The Testing Grouplet was a team of volunteers pooling their 20% time to drive adoption of automated developer testing, in the most serious and fun ways possible. Some of the more significant efforts included:

  • Test Certified: a concrete roadmap towards sound automated testing.
  • Testing on the Toilet: a weekly, one-page flyer published in restrooms company-wide to introduce testing concepts and tool developments. Started in 2006 and still running today (January 2015), it proved a fantastic, distributed volunteer task. It started and standardized conversations, both inside and outside the Testing Grouplet, avoiding the echo chamber effect.
  • Test Mercenaries: hands-on internal consultants that helped teams move up the Test Certified ladder. They also both informed internal tool development and drove company-wide tool adoption.
  • Fixits: limited-time, all-out efforts to address “important but not urgent” tasks and roll out new tools. Fixits built momentum and morale, and the focused effort overcame huge obstacles, setting the stage for future developments.

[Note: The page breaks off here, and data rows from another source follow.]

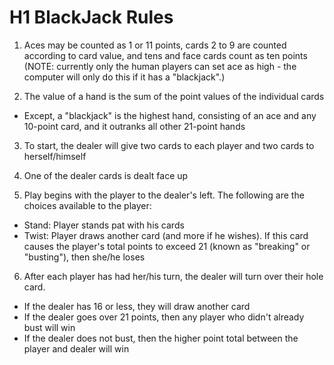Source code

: # H1 BlackJack Rules

1. Aces may be counted as 1 or 11 points, cards 2 to 9 are counted according to card value, and tens and face cards count as ten points (NOTE: currently only the human players can set ace as high - the computer will only do this if it has a "blackjack".)

2. The value of a hand is the sum of the point values of the individual cards

 - Except, a "blackjack" is the highest hand, consisting of an ace and any 10-point card, and it outranks all other 21-point hands

3. To start, the dealer will give two cards to each player and two cards to herself/himself

4. One of the dealer cards is dealt face up

5. Play begins with the player to the dealer's left. The following are the choices available to the player:

 - Stand: Player stands pat with his cards
- Twist: Player draws another card (and more if he wishes). If this card causes the player's total points to exceed 21 (known as "breaking" or "busting"), then she/he loses

6. After each player has had her/his turn, the dealer will turn over their hole card.
- If the dealer has 16 or less, they will draw another card
- If the dealer goes over 21 points, then any player who didn't already bust will win
- If the dealer does not bust, then the higher point total between the player and dealer will win

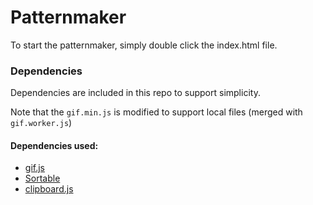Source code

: # Patternmaker

To start the patternmaker, simply double click the index.html file.

### Dependencies
Dependencies are included in this repo to support simplicity.

Note that the `gif.min.js` is modified to support local files (merged
with `gif.worker.js`)


#### Dependencies used:
* [gif.js](https://github.com/jnordberg/gif.js)
* [Sortable](https://github.com/RubaXa/Sortable)
* [clipboard.js](https://github.com/zenorocha/clipboard.js/)
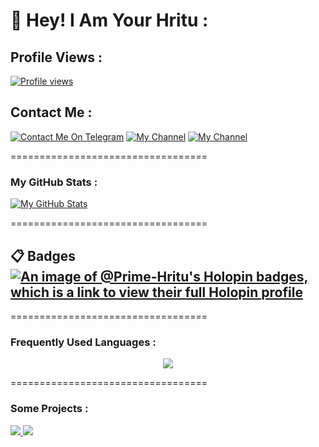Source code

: # 👋 Hey! I Am Your Hritu :
## Profile Views :
[![Profile views](https://komarev.com/ghpvc/?username=xD-Botzz&label=Profile%20views&style=for-the-badge&color=A854C4)](https://github.com/Prime-Hritu)

## Contact Me :

[![Contact Me On Telegram](https://img.shields.io/badge/Contact-A854C4?style=for-the-badge&logo=telegram)](https://t.me/Prime_Hritu) [![My Channel](https://img.shields.io/badge/Channel-A854C4?style=for-the-badge&logo=telegram)](https://t.me/Private_Bots) [![My Channel](https://img.shields.io/badge/Contact%20Bot-A854C4?style=for-the-badge&logo=telegram)](https://t.me/PrivateHelpXBot)

==================================
### My GitHub Stats :
[![My GitHub Stats](https://github-readme-stats.vercel.app/api/?username=Prime-Hritu&count_private=true&showicons=true&theme=ambient_gradient)]()

==================================
## 📋 Badges[![An image of @Prime-Hritu's Holopin badges, which is a link to view their full Holopin profile](https://holopin.me/xditya)](https://holopin.io/@Prime-Hritu)
==================================

### Frequently Used Languages :

<p align="center">
<img src="https://github-readme-stats.vercel.app/api/top-langs/?username=Prime-Hritu&langs_count=5&theme=ambient_gradient">
</p>
==================================

### Some Projects :
  
<a href="https://github.com/Prime-Hritu/image2pdf-Bot"> 
   <img src="https://github-readme-stats.vercel.app/api/pin/?username=Prime-Hritu&repo=image2pdf-Bot&cache_seconds=86400&theme=ambient_gradient"> 
 </a>
 
 <a href="https://github.com/Prime-Hritu/image2pdf-Bot"> 
   <img src="https://github-readme-stats.vercel.app/api/pin/?username=Prime-Hritu&repo=Anime-Generator-Bot&cache_seconds=86400&theme=ambient_gradient"> 
 </a>
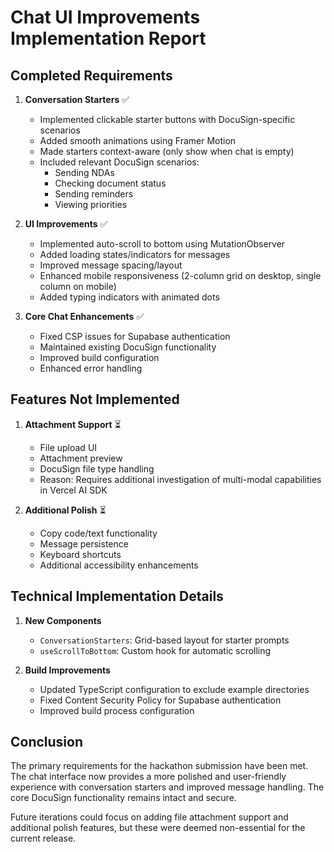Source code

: # Chat UI Improvements Implementation Report

## Completed Requirements

1. **Conversation Starters** ✅
   - Implemented clickable starter buttons with DocuSign-specific scenarios
   - Added smooth animations using Framer Motion
   - Made starters context-aware (only show when chat is empty)
   - Included relevant DocuSign scenarios:
     - Sending NDAs
     - Checking document status
     - Sending reminders
     - Viewing priorities

2. **UI Improvements** ✅
   - Implemented auto-scroll to bottom using MutationObserver
   - Added loading states/indicators for messages
   - Improved message spacing/layout
   - Enhanced mobile responsiveness (2-column grid on desktop, single column on mobile)
   - Added typing indicators with animated dots

3. **Core Chat Enhancements** ✅
   - Fixed CSP issues for Supabase authentication
   - Maintained existing DocuSign functionality
   - Improved build configuration
   - Enhanced error handling

## Features Not Implemented

1. **Attachment Support** ⏳
   - File upload UI
   - Attachment preview
   - DocuSign file type handling
   - Reason: Requires additional investigation of multi-modal capabilities in Vercel AI SDK

2. **Additional Polish** ⏳
   - Copy code/text functionality
   - Message persistence
   - Keyboard shortcuts
   - Additional accessibility enhancements

## Technical Implementation Details

1. **New Components**
   - `ConversationStarters`: Grid-based layout for starter prompts
   - `useScrollToBottom`: Custom hook for automatic scrolling

2. **Build Improvements**
   - Updated TypeScript configuration to exclude example directories
   - Fixed Content Security Policy for Supabase authentication
   - Improved build process configuration

## Conclusion

The primary requirements for the hackathon submission have been met. The chat interface now provides a more polished and user-friendly experience with conversation starters and improved message handling. The core DocuSign functionality remains intact and secure.

Future iterations could focus on adding file attachment support and additional polish features, but these were deemed non-essential for the current release.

This is how these efforts and a few others fit into the "Rainbow of Death" model:

![The Google Testing Grouplet's Rainbow of Death]({{ site.baseurl }}/images/testing-grouplet-rainbow-of-death.jpg)
Derived from Albert Wong’s original framework slide from a Google-internal tech talk.

Seize the Teachable Moments!

“goto fail” and Heartbleed were prime examples of why unit testing is so critical. Both bugs were unit-testable, as proven by the working code in the “Finding More Than One Worm in the Apple” and “Goto Fail, Heartbleed, and Unit Testing Culture” articles.

When such opportunities to demonstrate the importance of unit testing arise, we can seize the chance to publish articles, give presentations, and refer to existing works. Such activities build a body of knowledge and give our arguments scholarly weight.

When making our arguments, it’s important to emphasize “why” we unit test as well as “how”. The “why” may be obvious to the Instigators who already “get it”, but not necessarily to everyone.

Play the Long Game

Lasting change never comes quickly. Eschew authoritah; you know telling programmers “do as I say” is a recipe for disaster!

Understand that the problem isn’t purely technical, and it isn’t just about testing: it’s about the “chasm”. Hearts and minds must be persuaded (Early Majority), won (Late Majority), or conquered (laggards).